Ahmet Varol / Yeni Akit
31. yılında Oslo İlkeler Anlaşması
İsrail işgal rejimiyle FKÖ arasında Oslo İlkeler Anlaşması 13 Eylül 1993 tarihinde imzalandı. Bugün de bu anlaşmanın imzalanmasının 31. yıl dönümü. Biz de bu vesileyle bu hadiseyi günümüzde yaşanan hadiselerle irtibatlı olarak değerlendirmek istiyoruz.
Oslo İlkeler Anlaşması, 8 Aralık 1987’de patlak veren intifadanın karşısında ciddi şekilde zorlanmaya başlayan siyonist işgal rejiminin krizden çıkması için hazırlanan bir formül olmuştur. Bu formülün hazırlanmasında ve şekillendirilmesinde ise Arap dünyasındaki bazı işbirlikçi rejimlerin perde arkasından sürdürdükleri bağlantıların, bazı Avrupa ülkelerinin girişimlerinin ve özellikle de ABD yönetiminin müdahalelerinin önemli rolü olmuştur.

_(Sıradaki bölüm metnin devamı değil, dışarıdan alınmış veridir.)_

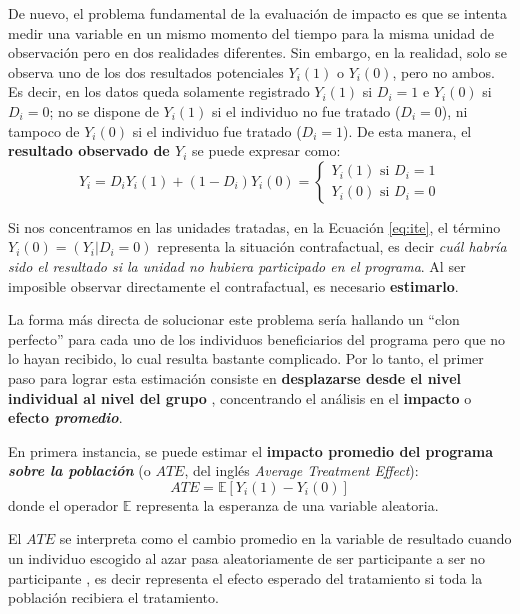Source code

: \documentclass[../../main.tex]{subfiles}
\begin{document}
De nuevo, el problema fundamental de la evaluación de impacto es que se intenta medir una
variable en un mismo momento del tiempo para la misma unidad de observación pero en dos
realidades diferentes. Sin embargo, en la realidad, solo se observa uno de los dos resultados
potenciales \(Y_i(1)\) o \(Y_i(0)\), pero no ambos. Es decir, en los datos queda solamente
registrado \(Y_i(1)\) si \(D_i=1\) e \(Y_i(0)\) si \(D_i=0\); no se dispone de \(Y_i(1)\)
si el individuo no fue tratado (\(D_i=0\)), ni tampoco de \(Y_i(0)\) si el individuo fue
tratado (\(D_i=1\)). De esta manera, el \textbf{resultado observado de \(Y_i\)} se puede
expresar como:
\begin{equation}
    Y_i = D_i Y_i(1) + (1-D_i)Y_i(0) =
    \begin{cases}
        Y_i(1) \text{ si } D_i=1 \\
        Y_i(0) \text{ si } D_i=0
    \end{cases}
    \label{eq:observed-result}
\end{equation}

Si nos concentramos en las unidades tratadas, en la Ecuación \ref{eq:ite}, el término
\(Y_i(0) = (Y_i|D_i=0)\) representa la situación contrafactual, es decir \textit{cuál
habría sido el resultado si la unidad no hubiera participado en el programa}. Al ser
imposible observar directamente el contrafactual, es necesario \textbf{estimarlo}.

La forma más directa de solucionar este problema sería hallando un ``clon perfecto'' para
cada uno de los individuos beneficiarios del programa pero que no lo hayan recibido, lo
cual resulta bastante complicado. Por lo tanto, el primer paso para lograr esta estimación
consiste en \textbf{desplazarse desde el nivel individual al nivel del grupo}
\cite{gertler-2016}, concentrando el análisis en el \textbf{impacto} o \textbf{efecto
\textit{promedio}}.

En primera instancia, se puede estimar el \textbf{impacto promedio del programa
\textit{sobre la población}} (o \(ATE\), del inglés \textit{Average Treatment Effect}):
\begin{equation}
    ATE = \mathbb{E}\left[Y_i(1)-Y_i(0)\right]
\end{equation}
donde el operador \(\mathbb{E}\) representa la esperanza de una variable aleatoria.

El \(ATE\) se interpreta como el cambio promedio en la variable de resultado cuando un
individuo escogido al azar pasa aleatoriamente de ser participante a ser no participante
\cite{bernal}, es decir representa el efecto esperado del tratamiento si toda la población
recibiera el tratamiento.
\end{document}
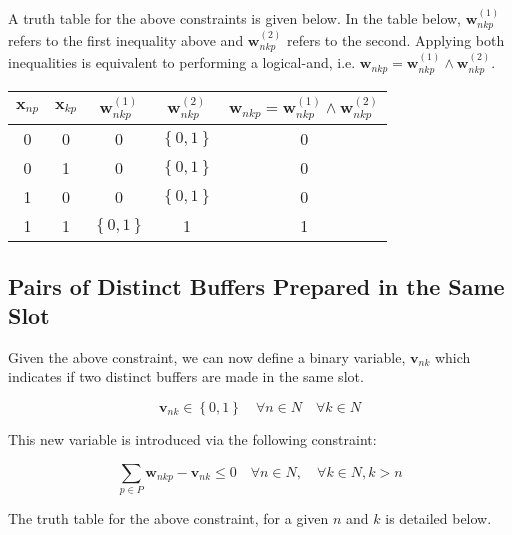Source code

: A truth table for the above constraints is given below.
In the table below, $\boldsymbol{w}_{nkp}^{\left( 1 \right)}$ refers to the 
first inequality above and $\boldsymbol{w}_{nkp}^{\left( 2 \right)}$ refers to
the second.  Applying both inequalities is equivalent to performing a
logical-and, i.e. 
$\boldsymbol{w}_{nkp} = \boldsymbol{w}_{nkp}^{\left( 1 \right)} \land
\boldsymbol{w}_{nkp}^{\left( 2 \right)}$.

\begin{center}
    \begin{tabular}{c c | c c | c}
        $\boldsymbol{x}_{np}$ & $\boldsymbol{x}_{kp}$ & 
        $\boldsymbol{w}_{nkp}^{\left( 1 \right)}$ &
        $\boldsymbol{w}_{nkp}^{\left( 2 \right)}$ & 
        $\boldsymbol{w}_{nkp} = \boldsymbol{w}_{nkp}^{\left( 1 \right)}
            \land \boldsymbol{w}_{nkp}^{\left( 2 \right)}
        $\\ \hline
        0 & 0 & 0 & $\left\{ 0,1 \right\}$ & 0\\
        0 & 1 & 0 & $\left\{ 0,1 \right\}$ & 0\\
        1 & 0 & 0 & $\left\{ 0,1 \right\}$ & 0\\
        1 & 1 & $\left\{ 0,1 \right\}$ & 1 & 1\\
    \end{tabular}
\end{center}

\subsection{Pairs of Distinct Buffers Prepared in the Same Slot}\label{SS.constr7}

Given the above constraint, we can now define a binary variable, 
$ \boldsymbol{v}_{nk} $ which indicates if two distinct buffers are made in the
same slot.

\begin{equation}
    \boldsymbol{v}_{nk} \in \left\{ 0, 1 \right\} \quad \forall n \in N \quad
    \forall k \in N
    \label{eq.v}
\end{equation}

This new variable is introduced via the following constraint:

\begin{equation}
    \sum_{p \in P} \boldsymbol{w}_{nkp} - \boldsymbol{v}_{nk} \le 0 \quad
    \forall n \in N, \quad \forall k \in N, k > n
    \label{eq.constr7}
\end{equation}

The truth table for the above constraint, for a given $n$ and $k$ is detailed
 below.

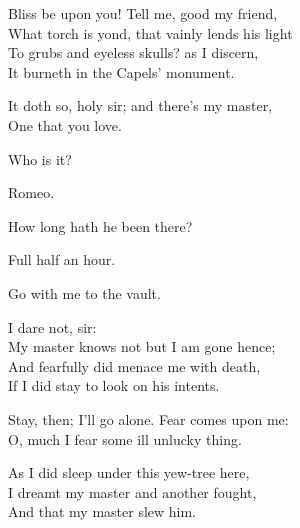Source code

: \begin{speech}
Bliss be upon you! Tell me, good my friend, \\

What torch is yond, that vainly lends his light \\
To grubs and eyeless skulls? as I discern, \\
It burneth in the Capels' monument. \\
\end{speech}
\begin{speech}
It doth so, holy sir; and there's my master, \\
One that you love. \\
\end{speech}
\begin{speech}
Who is it? \\
\end{speech}
\begin{speech}
Romeo. \\
\end{speech}
\begin{speech}
How long hath he been there? \\
\end{speech}
\begin{speech}
Full half an hour. \\
\end{speech}
\begin{speech}
Go with me to the vault. \\
\end{speech}
\begin{speech}
I dare not, sir: \\
My master knows not but I am gone hence; \\
And fearfully did menace me with death, \\
If I did stay to look on his intents. \\
\end{speech}
\begin{speech}
Stay, then; I'll go alone.   Fear comes upon me:
\\
O, much I fear some ill unlucky thing. \\
\end{speech}
\begin{speech}
As I did sleep under this yew-tree here, \\
I dreamt my master and another fought, \\
And that my master slew him. \\
\end{speech}
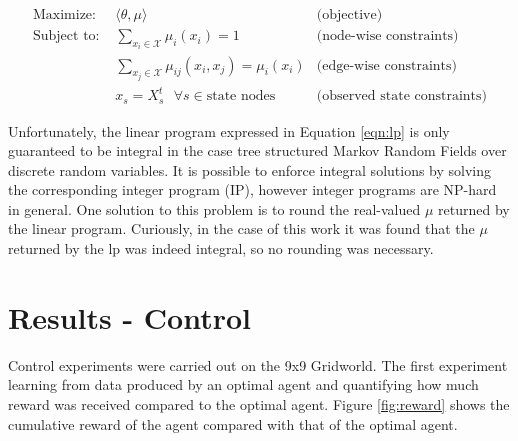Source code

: \documentclass{article} %
\begin{document}
\begin{equation}
\begin{array}{llr}
\textrm{Maximize: } & \langle \theta, \mu \rangle & \textrm{(objective)}\\
\textrm{Subject to: } & \sum_{x_i \in \mathcal{X}} \mu_i(x_i) = 1 & \textrm{(node-wise constraints)}\\
& \sum_{x_j \in \mathcal{X}} \mu_{ij}(x_i,x_j) = \mu_i(x_i) & \textrm{(edge-wise constraints)}\\
& x_s = X_s^t \textrm{ } \forall s \in \textrm{state nodes} & \textrm{(observed state constraints)}
\end{array}
\label{eqn:lp}
\end{equation}

Unfortunately, the linear program expressed in Equation \ref{eqn:lp} is only guaranteed to be integral in the case tree structured Markov Random Fields over discrete random variables. It is possible to enforce integral solutions by solving the corresponding integer program (IP), however integer programs are NP-hard in general. One solution to this problem is to round the real-valued $\mu$ returned by the linear program. Curiously, in the case of this work it was found that the $\mu$ returned by the lp was indeed integral, so no rounding was necessary.


\section{Results - Control}
Control experiments were carried out on the 9x9 Gridworld. The first experiment  learning from data produced by an optimal agent and quantifying how much reward was received compared to the optimal agent. Figure \ref{fig:reward} shows the cumulative reward of the agent compared with that of the optimal agent.
\end{document}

Anlaşmaya Filistin tarafı sıfatıyla imza atanlar da, intifada karşısında zorlanan siyonist işgal rejiminin karşı karşıya olduğu durumdan birtakım siyasi kazanımlar elde etme ve böylece Filistin toprakları üzerinde uluslararası alanda muhatap alınacak bir siyasi otoritenin oluşmasına öncülük etme iddiasındaydılar.
Ancak bu anlaşmayla en başta siyonist işgalin resmen tanınması yani “meşru!” kabul edilmesiyle FKÖ’nün anayasası niteliğindeki Filistin Milli Misakı’nın temel prensiplerine aykırı davranılmış oluyordu. Daha sonra zaten bu misak, uygulamada bir karşılığının olmaması sebebiyle tamamen ilga edildi.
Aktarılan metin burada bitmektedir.